CAPULE REVIEWS: American Hustle, Saving Mr. Banks and Anchorman 2
December 21, 2013 § Leave a comment
America Hustle (10/10) Aping is the sincerest for of flattery, particularly when the copycat has enough natural skill and vision to add their own noticeable touches to an obvious stylistic homage. Such is the case with David O. Russell’s “American Hustle” about the FBI’s ABSCAM (Arabic Scam) operation to crack down on corruption amongst politicians at the state, local and federal level. Video taped accepting bribes to allow foreign sheiks to invest in the re-furbishing of the Atlantic City legal gambling industry in 1978 New Jersey, the sting resulted in the prosecution of Camden mayor Angelo Errichetti (renamed Carmine Polito in the film, played with beautiful humanity by Jeremy Renner) onwards and upwards and across the board. The film focuses on sham art dealer and bank loaner Irving Rosenfeld (based on Melvin Weinberg, portrayed with immersive believability by Christian Bale) who is coerced into overseeing their entrapment by FBI Agent Richie DiMaso (based on real agent Anthony Amoroso, Jr., played with manic obsession by Bradley Cooper, raising his ever improving thespian game) and their mutual love interest slash partner in crime and world class con artist Sydney Prosser / Lady Edith Greensly (based on Evelyn Knight, played to four-dimensional perfection by a game-changing Amy Adams), with Jennifer Lawrence scene stealing in the smallest main role of Rosenfeld’s depressed and bored trophy wife, amongst a cast of colorful characters, filled out and expanded upon for entertainment purposes. The film is a loving tribute to 1970’s style and 1990’s cinema, with the camera work, story structure and soundtrack recalling “Goodfellas” and “Casino” (including a brilliant cameo alluding to both pictures) while maintaining co-writer and director David O. Russell’s signature ability to capture three-dimensional humans amidst the quirky stylizations. Every actor gets to gnash their teeth without going over the top, thanks to Russell’s improvisational directing style. It’s an actor’s actors’ film and not to be missed.

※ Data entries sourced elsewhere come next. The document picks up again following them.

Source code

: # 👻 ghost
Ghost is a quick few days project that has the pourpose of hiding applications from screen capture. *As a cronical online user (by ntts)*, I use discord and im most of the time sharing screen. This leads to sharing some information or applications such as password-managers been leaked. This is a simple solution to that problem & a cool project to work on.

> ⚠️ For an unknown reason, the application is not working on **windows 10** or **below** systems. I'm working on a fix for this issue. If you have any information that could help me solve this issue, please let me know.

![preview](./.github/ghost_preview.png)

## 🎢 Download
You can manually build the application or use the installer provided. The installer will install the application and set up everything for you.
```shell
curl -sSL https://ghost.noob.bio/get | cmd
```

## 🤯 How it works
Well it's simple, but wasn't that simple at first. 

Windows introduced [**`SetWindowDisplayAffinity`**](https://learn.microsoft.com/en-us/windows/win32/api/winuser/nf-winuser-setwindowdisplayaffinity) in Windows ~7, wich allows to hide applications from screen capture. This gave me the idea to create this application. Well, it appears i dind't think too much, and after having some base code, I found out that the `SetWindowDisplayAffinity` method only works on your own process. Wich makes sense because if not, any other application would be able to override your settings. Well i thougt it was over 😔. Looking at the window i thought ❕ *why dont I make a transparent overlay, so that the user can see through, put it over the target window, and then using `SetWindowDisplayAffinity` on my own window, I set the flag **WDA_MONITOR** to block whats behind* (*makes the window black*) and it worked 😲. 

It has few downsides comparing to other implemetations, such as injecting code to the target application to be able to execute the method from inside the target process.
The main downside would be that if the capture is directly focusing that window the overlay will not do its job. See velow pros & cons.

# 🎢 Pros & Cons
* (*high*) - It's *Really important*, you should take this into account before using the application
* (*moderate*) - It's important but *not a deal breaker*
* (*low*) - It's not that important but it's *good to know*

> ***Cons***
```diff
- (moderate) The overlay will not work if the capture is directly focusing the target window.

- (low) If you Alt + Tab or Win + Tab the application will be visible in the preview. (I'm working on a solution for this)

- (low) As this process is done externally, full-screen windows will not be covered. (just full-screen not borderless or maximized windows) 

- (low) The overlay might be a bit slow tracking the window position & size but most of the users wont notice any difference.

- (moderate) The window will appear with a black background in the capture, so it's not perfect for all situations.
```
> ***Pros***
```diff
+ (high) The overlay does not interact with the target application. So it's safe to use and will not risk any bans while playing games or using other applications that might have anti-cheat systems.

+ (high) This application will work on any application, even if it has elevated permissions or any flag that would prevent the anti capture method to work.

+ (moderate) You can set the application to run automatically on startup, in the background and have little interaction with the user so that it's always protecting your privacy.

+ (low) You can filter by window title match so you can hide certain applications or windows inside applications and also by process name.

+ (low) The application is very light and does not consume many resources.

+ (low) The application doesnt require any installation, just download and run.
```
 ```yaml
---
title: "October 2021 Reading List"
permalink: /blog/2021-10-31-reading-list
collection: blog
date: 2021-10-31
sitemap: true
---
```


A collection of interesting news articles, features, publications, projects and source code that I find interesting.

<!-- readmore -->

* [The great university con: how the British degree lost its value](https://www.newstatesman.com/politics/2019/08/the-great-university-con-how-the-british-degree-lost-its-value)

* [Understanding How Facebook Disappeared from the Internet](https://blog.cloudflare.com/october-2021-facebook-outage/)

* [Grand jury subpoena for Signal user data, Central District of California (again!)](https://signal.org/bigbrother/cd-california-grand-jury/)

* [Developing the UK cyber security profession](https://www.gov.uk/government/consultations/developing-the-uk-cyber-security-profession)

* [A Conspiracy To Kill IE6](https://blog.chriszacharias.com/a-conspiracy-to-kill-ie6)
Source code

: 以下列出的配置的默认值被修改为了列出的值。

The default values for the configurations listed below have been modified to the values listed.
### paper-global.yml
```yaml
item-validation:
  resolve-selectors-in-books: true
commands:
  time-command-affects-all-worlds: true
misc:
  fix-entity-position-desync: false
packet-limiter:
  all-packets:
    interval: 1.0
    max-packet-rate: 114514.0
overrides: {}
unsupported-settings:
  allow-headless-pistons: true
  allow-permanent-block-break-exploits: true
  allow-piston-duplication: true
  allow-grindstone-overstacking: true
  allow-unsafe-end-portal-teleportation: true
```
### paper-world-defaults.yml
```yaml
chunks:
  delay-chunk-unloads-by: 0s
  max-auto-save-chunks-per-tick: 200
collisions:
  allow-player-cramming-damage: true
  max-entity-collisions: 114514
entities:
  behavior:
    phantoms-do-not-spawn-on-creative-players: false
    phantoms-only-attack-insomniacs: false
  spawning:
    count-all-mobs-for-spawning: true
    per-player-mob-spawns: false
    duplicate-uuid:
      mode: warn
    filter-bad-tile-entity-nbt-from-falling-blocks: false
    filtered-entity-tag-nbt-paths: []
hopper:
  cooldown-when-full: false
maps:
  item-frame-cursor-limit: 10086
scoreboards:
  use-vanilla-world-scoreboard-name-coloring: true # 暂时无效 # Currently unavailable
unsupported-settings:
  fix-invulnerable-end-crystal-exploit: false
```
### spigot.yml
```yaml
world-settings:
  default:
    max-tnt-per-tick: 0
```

SAVING MR. BANKS (7/10) Schmaltz needs to work well to not be eye-roll inducing saccharine malarkey. Director John Lee Hancock’s loving ode to Disney and film development (as opposed to film making) chronicling the final stages of a twenty year effort by the real Walt Disney (played with matter-of-fact sincerity by Tom Hanks) to acquire the film rights to author P.L. Travers’ (a rigidly British Emma Thompson) beloved children’s book series “Mary Poppins” and the ensuing battle of wills between Travers’ ferocious, personally-motivated protection of the material and Disney’s desire to commercialize it for mass audiences. The film is crisply shot in warm candy-coated colors, keeping events cheerfully mundane with any allusions to frivolous personality defects (Disney secretly likes to smoke…in 1961 when most people smoked) being immediately forgiven by the characters’ own admissions of guilt and desire to make an imperfect world more enjoyable before the harshness of life takes away imagination from their respective audiences. Even Travers’ own tragic family history is swathed in a forgivable overabundance of innocent imagination and lovingness, captured perfectly by scene stealer Colin Farrell in his most mature and nuanced performance to date, as Travers’ troubled real-life father. The film manages to maintain and justify its PG rating while addressing some very adult topics. Not without its heart-tugging faults of emotional manipulation, but skilled enough for the pandering to be forgiven, the film breaks down the most cynical mind’s walls until you can’t help but smile with the characters at the film’s denouement.
ANCHORMAN 2 (7/10) A sequel long over-due thanks to budgetary issues (i.e. the actors who were dirt cheap in the first film now command top dollar and had to figure out a way to work for less) tackles issues of the 1980’s in New York city at the birth of cable news. Burgundy (Will Ferrell, stepping seamlessly back into his signature role) finds himself at the precipice of cultural change, taking pot shots at FOX News, Rupert Murdoch, Richard Branson and other captains of infotainment that land well, but obviously. The film runs two hours and feels like it would have been more satisfying with twenty to thirty minutes cut, though that extra half-hour allows for every character to make their mark, for better or worse. The kind of film you convince yourself you love moreso than you truly do, Anchorman is chock full of cameos, sight gags and moronic lines to tickle the funny bone, just as the first one was. Perhaps it’s a bit stale ten years on, but I doubt people expected much more than what we got here.